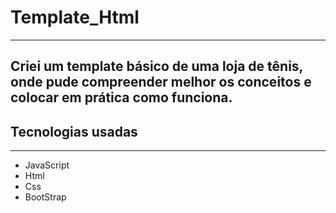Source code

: # Template_Html
---
Criei um template básico de uma loja de tênis, onde pude compreender melhor os conceitos e colocar em prática como funciona.
---
## Tecnologias usadas
---
- JavaScript
- Html
- Css
- BootStrap
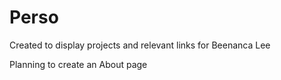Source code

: # Perso
Created to display projects and relevant links for Beenanca Lee 

Planning to create an About page
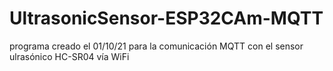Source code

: # UltrasonicSensor-ESP32CAm-MQTT
programa creado el 01/10/21 para la comunicación MQTT con el sensor ulrasónico HC-SR04 vía WiFi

● ● ● ● ● ● ●

Task description:
Return the whole listing exactly, minus its pictures.

Output of the task:
Source code

: # Template_Html
---
Criei um template básico de uma loja de tênis, onde pude compreender melhor os conceitos e colocar em prática como funciona.
---
## Tecnologias usadas
---
- JavaScript
- Html
- Css
- BootStrap
Source code

: # Perso
Created to display projects and relevant links for Beenanca Lee 

Planning to create an About page
Source code

: # UltrasonicSensor-ESP32CAm-MQTT
programa creado el 01/10/21 para la comunicación MQTT con el sensor ulrasónico HC-SR04 vía WiFi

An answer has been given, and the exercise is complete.